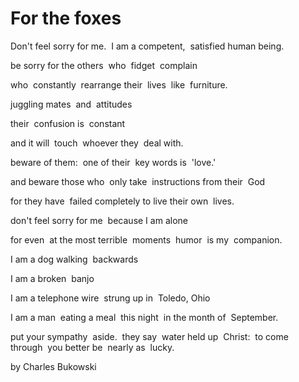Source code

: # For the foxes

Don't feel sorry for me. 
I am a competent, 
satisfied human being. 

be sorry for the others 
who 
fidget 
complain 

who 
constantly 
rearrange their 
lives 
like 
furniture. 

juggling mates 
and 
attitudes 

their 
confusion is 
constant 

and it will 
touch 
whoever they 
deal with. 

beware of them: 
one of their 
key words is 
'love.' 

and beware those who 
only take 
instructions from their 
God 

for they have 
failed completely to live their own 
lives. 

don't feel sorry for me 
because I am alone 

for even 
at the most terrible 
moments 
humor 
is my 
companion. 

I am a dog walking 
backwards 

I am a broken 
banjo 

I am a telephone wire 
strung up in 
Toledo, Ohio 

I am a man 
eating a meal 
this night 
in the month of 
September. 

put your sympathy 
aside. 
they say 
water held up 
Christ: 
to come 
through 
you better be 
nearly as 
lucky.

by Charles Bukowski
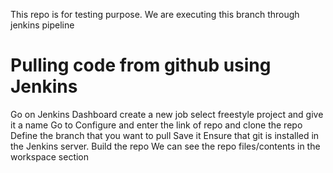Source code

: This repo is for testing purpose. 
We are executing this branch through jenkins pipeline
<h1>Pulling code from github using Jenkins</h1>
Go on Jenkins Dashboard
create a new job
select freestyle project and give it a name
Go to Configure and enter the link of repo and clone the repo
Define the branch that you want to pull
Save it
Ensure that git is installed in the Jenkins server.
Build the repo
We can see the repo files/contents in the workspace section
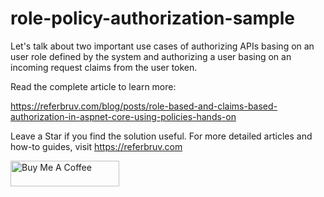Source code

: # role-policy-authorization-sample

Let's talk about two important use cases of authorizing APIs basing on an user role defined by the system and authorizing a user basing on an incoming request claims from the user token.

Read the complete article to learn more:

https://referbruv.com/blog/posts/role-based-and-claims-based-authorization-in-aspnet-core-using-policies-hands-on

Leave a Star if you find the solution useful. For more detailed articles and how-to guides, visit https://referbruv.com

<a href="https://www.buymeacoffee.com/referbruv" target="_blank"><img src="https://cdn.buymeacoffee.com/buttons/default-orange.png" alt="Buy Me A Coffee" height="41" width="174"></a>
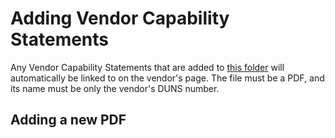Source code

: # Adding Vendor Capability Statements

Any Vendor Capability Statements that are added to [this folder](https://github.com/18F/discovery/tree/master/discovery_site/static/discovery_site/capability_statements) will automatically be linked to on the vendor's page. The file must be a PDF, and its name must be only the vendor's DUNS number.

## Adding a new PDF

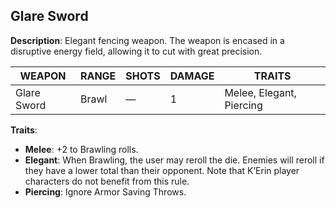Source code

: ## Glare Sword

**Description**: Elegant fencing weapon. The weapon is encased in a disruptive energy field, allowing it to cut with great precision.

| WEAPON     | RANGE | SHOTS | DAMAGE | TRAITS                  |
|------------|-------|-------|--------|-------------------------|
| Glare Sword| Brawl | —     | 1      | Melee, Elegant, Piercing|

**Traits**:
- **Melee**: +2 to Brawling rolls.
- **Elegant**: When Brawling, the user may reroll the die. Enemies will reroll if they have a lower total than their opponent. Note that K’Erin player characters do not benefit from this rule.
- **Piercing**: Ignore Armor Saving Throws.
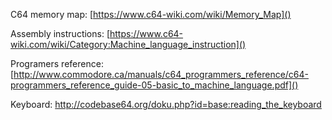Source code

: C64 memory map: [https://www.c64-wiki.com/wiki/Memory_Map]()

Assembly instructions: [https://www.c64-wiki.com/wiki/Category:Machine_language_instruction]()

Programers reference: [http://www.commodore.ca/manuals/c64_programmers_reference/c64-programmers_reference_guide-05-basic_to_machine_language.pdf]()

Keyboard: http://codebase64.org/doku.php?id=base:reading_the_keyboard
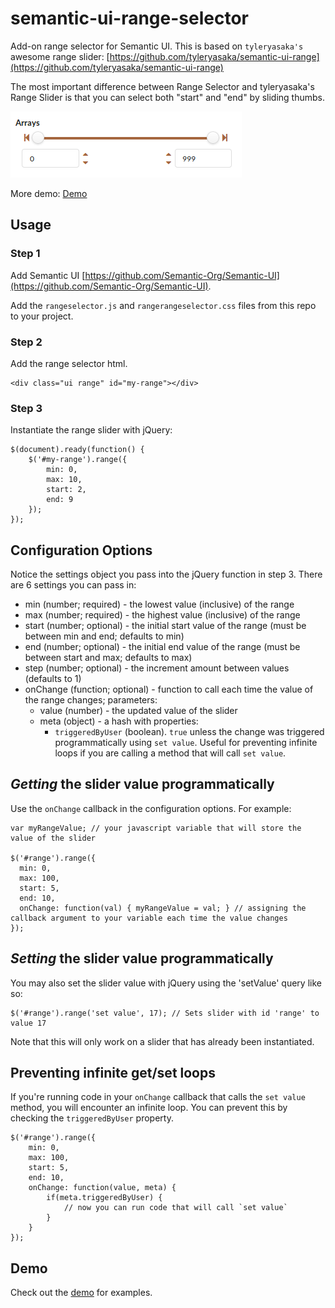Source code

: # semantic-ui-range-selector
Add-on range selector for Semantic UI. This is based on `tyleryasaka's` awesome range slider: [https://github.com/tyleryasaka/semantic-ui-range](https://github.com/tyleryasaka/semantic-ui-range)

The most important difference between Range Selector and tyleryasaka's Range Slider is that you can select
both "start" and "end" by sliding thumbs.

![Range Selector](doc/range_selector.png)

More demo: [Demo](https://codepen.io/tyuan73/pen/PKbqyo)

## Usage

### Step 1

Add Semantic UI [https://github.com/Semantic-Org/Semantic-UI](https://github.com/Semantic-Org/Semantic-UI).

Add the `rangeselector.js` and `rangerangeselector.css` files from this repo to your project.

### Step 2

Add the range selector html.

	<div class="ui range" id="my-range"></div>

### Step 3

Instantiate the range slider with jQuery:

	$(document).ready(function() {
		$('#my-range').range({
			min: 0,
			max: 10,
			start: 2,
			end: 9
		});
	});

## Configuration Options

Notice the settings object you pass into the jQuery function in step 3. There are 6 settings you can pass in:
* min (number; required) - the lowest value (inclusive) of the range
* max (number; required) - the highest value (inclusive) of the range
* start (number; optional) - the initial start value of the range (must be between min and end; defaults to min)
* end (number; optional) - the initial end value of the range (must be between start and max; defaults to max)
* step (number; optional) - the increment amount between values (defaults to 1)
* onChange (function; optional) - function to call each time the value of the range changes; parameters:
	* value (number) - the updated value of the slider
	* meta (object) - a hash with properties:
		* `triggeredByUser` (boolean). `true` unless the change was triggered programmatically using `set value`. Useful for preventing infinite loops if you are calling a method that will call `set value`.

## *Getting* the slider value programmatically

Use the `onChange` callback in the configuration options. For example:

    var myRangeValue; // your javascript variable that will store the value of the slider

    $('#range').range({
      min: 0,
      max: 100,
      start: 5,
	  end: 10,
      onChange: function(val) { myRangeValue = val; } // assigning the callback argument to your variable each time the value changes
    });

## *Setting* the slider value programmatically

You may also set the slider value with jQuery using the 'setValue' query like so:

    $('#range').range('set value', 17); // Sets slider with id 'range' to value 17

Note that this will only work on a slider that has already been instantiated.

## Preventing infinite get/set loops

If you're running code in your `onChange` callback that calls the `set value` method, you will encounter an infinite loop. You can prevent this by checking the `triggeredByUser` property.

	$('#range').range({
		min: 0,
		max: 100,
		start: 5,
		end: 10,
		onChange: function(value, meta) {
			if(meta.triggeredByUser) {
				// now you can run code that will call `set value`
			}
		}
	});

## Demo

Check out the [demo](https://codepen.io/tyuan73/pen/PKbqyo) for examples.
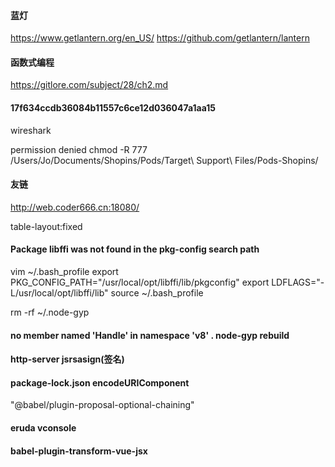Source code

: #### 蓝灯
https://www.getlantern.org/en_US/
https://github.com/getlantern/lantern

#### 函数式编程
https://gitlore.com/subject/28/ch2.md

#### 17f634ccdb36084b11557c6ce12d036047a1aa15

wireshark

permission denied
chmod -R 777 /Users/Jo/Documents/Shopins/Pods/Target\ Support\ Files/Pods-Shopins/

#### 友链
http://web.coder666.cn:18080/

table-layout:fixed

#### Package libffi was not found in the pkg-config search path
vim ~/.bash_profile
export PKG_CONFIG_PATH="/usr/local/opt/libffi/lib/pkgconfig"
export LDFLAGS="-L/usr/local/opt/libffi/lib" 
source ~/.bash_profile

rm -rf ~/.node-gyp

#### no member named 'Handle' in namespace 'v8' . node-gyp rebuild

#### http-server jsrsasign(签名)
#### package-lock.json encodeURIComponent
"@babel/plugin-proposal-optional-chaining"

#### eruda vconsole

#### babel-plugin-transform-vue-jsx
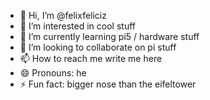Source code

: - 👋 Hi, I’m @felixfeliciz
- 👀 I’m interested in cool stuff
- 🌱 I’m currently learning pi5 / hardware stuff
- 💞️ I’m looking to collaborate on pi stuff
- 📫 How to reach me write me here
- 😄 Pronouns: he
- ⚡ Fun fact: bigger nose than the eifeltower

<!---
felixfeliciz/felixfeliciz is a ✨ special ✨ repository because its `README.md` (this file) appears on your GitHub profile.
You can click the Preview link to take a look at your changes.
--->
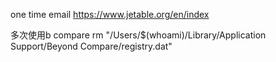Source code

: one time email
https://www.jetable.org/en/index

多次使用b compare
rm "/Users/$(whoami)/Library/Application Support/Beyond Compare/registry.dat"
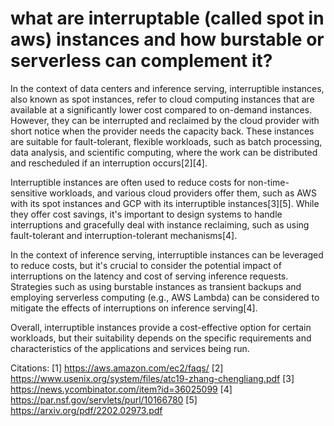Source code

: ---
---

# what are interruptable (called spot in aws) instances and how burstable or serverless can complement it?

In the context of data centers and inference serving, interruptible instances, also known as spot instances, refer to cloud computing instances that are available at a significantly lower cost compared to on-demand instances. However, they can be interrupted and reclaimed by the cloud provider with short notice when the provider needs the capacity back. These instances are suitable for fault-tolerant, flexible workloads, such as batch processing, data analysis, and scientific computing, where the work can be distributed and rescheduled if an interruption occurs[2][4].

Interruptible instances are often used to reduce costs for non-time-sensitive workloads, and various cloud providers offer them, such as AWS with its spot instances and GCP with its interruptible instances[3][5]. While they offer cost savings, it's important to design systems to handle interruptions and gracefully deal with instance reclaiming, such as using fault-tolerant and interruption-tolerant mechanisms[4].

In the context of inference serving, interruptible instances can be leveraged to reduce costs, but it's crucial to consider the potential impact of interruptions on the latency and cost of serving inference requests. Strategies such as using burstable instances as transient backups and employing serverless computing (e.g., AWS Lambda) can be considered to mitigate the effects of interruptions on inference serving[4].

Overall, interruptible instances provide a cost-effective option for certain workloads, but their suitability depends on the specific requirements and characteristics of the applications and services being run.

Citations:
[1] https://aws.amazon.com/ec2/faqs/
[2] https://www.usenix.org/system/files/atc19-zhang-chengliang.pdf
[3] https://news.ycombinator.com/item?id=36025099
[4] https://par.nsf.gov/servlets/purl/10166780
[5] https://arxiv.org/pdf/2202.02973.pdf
- - - -
PROBLEM DESCRIPTION ▸
Scan the data above and report each line in which "being" is present.

RESULT ▸
satisfied human being. 
Overall, interruptible instances provide a cost-effective option for certain workloads, but their suitability depends on the specific requirements and characteristics of the applications and services being run.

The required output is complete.